気がついたら抱き枕にしていたのは申し訳無かったと思うが、目が覚めたら目の前の項がホンノリ赤くなっているのに少しだけ意地悪したくなってしまったのだ。酔ってるからって流石に同じ年の男のベットに一緒に寝ようはないし、人のことをひんむいて先に寝てしまうのもどうかと思う訳で。何気なく思わず項で声を出したら、まるで敏感な乙女みたいに可愛い声を出したのも意地悪したくなった理由のひとつ。
※※※
「や、んっあっ、つま、むなよぉ……あっあん。」
乳首に触れた途端晴の声が少しずつ甘くなって腰が引けて、明良の体に尻が押し付けられ逸物を軽く刺激してくる。自分はされたことがなかったけどプックリと膨らんだ乳首は芯が入って、コリコリと指先に硬くしこっていて触り心地がいい。可愛くてたまらず続けている内に晴の腰が僅かに前後に揺らぐのが分かって、思わず明良はドキリとしてしまう。晴は乳首を摘ままれたり捏ねられたりで気持ちよくなってきて腰を動かしてて、それをしているのは紛れもない明良だった。
「や、ぁあっ!だめっ!」
キュウッと強く摘まみ上げながら、項に吸い付くとビクビクと震えて凄く可愛い。まるで恋人同士みたいに抱き締めてそんなことをしているのが信じられないけど、不快感なんかなくて晴が可愛くて凄く興奮する。いつの間にか明良の股間が硬くなっていて、それが尻の割れ目に明良の下着一枚の布越しに当たって晴は驚いたように腰をひく。でも明良にはその動きが何だか気に入らなくて、明良は咄嗟に脚を晴の脚に絡み付け引き付ける。
「あ、きらぁ、やぁ。」
可愛い声で困惑している晴のお尻の割れ目に濡れだした下着越しの怒張を擦り付けながら、乳首を摘まんでいた手を下半身に滑らせる。イヤイヤと必死に頭を振る晴の陰茎も、スッカリ硬くて熱くてガチガチになっているのを手で包み込むと耳元に囁く。

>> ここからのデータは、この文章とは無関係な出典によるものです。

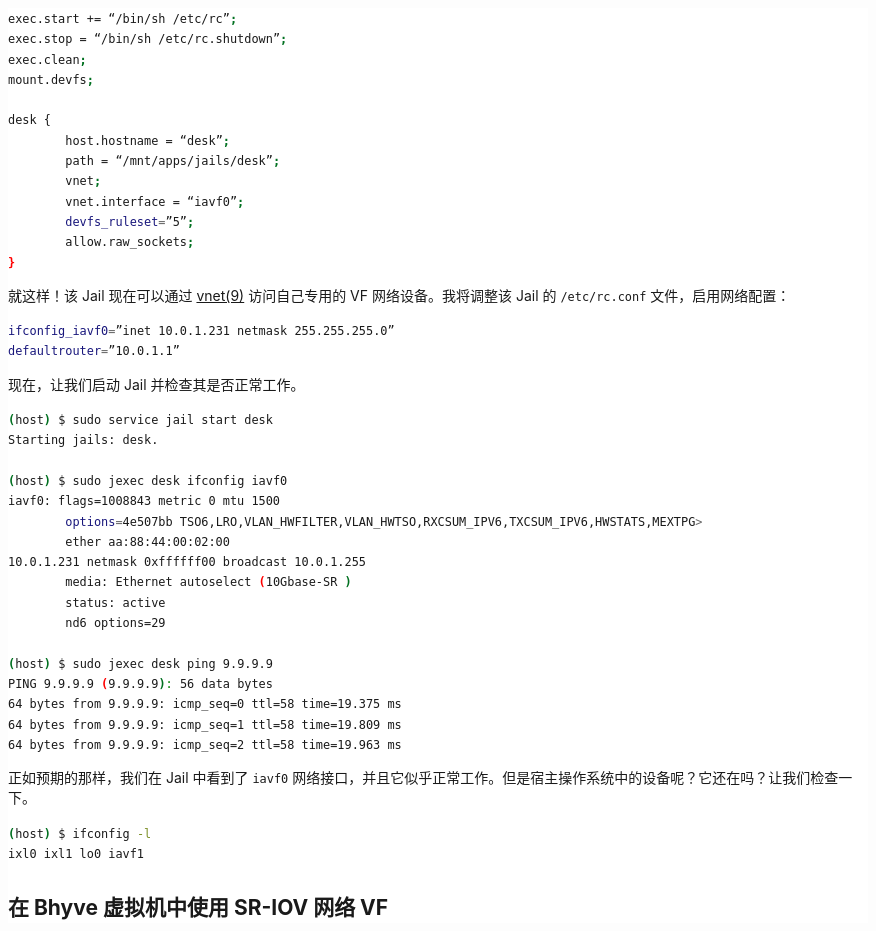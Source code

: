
 ```sh
exec.start += “/bin/sh /etc/rc”;
exec.stop = “/bin/sh /etc/rc.shutdown”;
exec.clean;
mount.devfs;

desk {
        host.hostname = “desk”;
        path = “/mnt/apps/jails/desk”;
        vnet;
        vnet.interface = “iavf0”;
        devfs_ruleset=”5”;
        allow.raw_sockets;
}
```

就这样！该 Jail 现在可以通过 [vnet(9)](https://man.freebsd.org/vnet) 访问自己专用的 VF 网络设备。我将调整该 Jail 的 `/etc/rc.conf` 文件，启用网络配置：

```sh
ifconfig_iavf0=”inet 10.0.1.231 netmask 255.255.255.0”
defaultrouter=”10.0.1.1”
```

现在，让我们启动 Jail 并检查其是否正常工作。

```sh
(host) $ sudo service jail start desk
Starting jails: desk.

(host) $ sudo jexec desk ifconfig iavf0
iavf0: flags=1008843 metric 0 mtu 1500
        options=4e507bb TSO6,LRO,VLAN_HWFILTER,VLAN_HWTSO,RXCSUM_IPV6,TXCSUM_IPV6,HWSTATS,MEXTPG>
        ether aa:88:44:00:02:00
10.0.1.231 netmask 0xffffff00 broadcast 10.0.1.255
        media: Ethernet autoselect (10Gbase-SR )
        status: active
        nd6 options=29

(host) $ sudo jexec desk ping 9.9.9.9
PING 9.9.9.9 (9.9.9.9): 56 data bytes
64 bytes from 9.9.9.9: icmp_seq=0 ttl=58 time=19.375 ms
64 bytes from 9.9.9.9: icmp_seq=1 ttl=58 time=19.809 ms
64 bytes from 9.9.9.9: icmp_seq=2 ttl=58 time=19.963 ms
```

正如预期的那样，我们在 Jail 中看到了 `iavf0` 网络接口，并且它似乎正常工作。但是宿主操作系统中的设备呢？它还在吗？让我们检查一下。

```sh
(host) $ ifconfig -l
ixl0 ixl1 lo0 iavf1
```

## 在 Bhyve 虚拟机中使用 SR-IOV 网络 VF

「晴のガチガチになってる……乳首でたっちゃった?エッチな、おチンチン。」
「や、やだ……意地悪言うの…………。」
「凄い、ピクピクしてる、…………晴って意地悪されるの好きなの?」
「ち、ちが……。」
違うと言いたいけれど、実際はどうなのかと晴自身も混乱してしまう。SMな夢を見て気持ちよくなってたのは事実だし、了との付き合いで自分が露出系の興奮に弱いのも知った。焦らされるのも好きだし、もしかしたらマゾ?と思えなくもない。混乱しながらそんなことを考えている晴の亀頭を、明良の指がクリクリと円を描くように擦り始めていた。
「はぅ、あっ!くぅん!」
「ね、晴?教えて?晴って了さんとするとき、男だったの?女だったの?」
了の高橋との様子を考えたら了の方が受け身だとは明良も思うが、そうすると付き合っていた晴は攻めということになる。でも明良の腕の中で身悶える晴は可愛く小動物みたいに震えていて、正直明良は今にも襲いかかってしまいたくなるのだ。
「んんっ先っぽ、クリクリ、やだぁっ!あんっ!」
「はーる?教えて、晴は女の子でもいいの?言わないとグリグリしちゃうよ?」
「んんっんふぅっ!強いと、ダメぇっ!あっ!あんっ!」
グリグリと先端を指で扱かれて親指の腹で擦り回されるのに、晴は腰をガクガク震わせながら絶頂を訴える。ところがギュッと強く明良の手に握り込まれて達しきることが出来ない晴に、明良は改めて意地悪く囁きかけた。
「教えないと、ダメ。」
「そ、んなぁ明良ぁ……。」
まだ酔いが残っているのか腰が甘く痺れて、塞き止められた射精でジンジンと強く疼く。腰が揺れているのを覆い被さるように体勢を変えられて耳元に囁かれると余計に疼きが激しくて、晴はヒクヒク怒張を揺らしながら懇願していた。
「いきたい……明良…………おねが、…………おれ、いきたい。」
震えながら縋りついて懇願する晴に明良は興奮したように下着の中から怒張を取り出すと、晴のものと一緒に握りしめた。他人の熱い怒張、脈打つ血管の感触、ヌチュヌチュと互いに卑猥な音を立てる汁。晴と明良が明良の手で射精に辿り着くまでは、ほんの短い時間しかかからなかった。